◆ TASK REQUIREMENTS ◆
Retype the complete listing without any change.

◆ RECORD EXCERPTS ◆
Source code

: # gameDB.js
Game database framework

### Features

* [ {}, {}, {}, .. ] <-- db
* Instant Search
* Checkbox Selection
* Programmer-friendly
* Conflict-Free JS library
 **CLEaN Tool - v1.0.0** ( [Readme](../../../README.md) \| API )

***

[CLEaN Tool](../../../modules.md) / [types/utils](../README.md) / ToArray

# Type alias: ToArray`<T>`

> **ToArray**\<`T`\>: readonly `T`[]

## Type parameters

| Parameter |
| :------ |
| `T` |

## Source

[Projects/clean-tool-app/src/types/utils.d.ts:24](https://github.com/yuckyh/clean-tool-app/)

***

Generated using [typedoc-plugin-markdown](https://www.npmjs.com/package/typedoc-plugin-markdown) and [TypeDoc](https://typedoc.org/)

◆ ANSWER SECTION ◆
Source code

: # gameDB.js
Game database framework

### Features

* [ {}, {}, {}, .. ] <-- db
* Instant Search
* Checkbox Selection
* Programmer-friendly
* Conflict-Free JS library
 **CLEaN Tool - v1.0.0** ( [Readme](../../../README.md) \| API )

***

[CLEaN Tool](../../../modules.md) / [types/utils](../README.md) / ToArray

# Type alias: ToArray`<T>`

> **ToArray**\<`T`\>: readonly `T`[]

## Type parameters

| Parameter |
| :------ |
| `T` |

## Source

[Projects/clean-tool-app/src/types/utils.d.ts:24](https://github.com/yuckyh/clean-tool-app/)

***

Generated using [typedoc-plugin-markdown](https://www.npmjs.com/package/typedoc-plugin-markdown) and [TypeDoc](https://typedoc.org/)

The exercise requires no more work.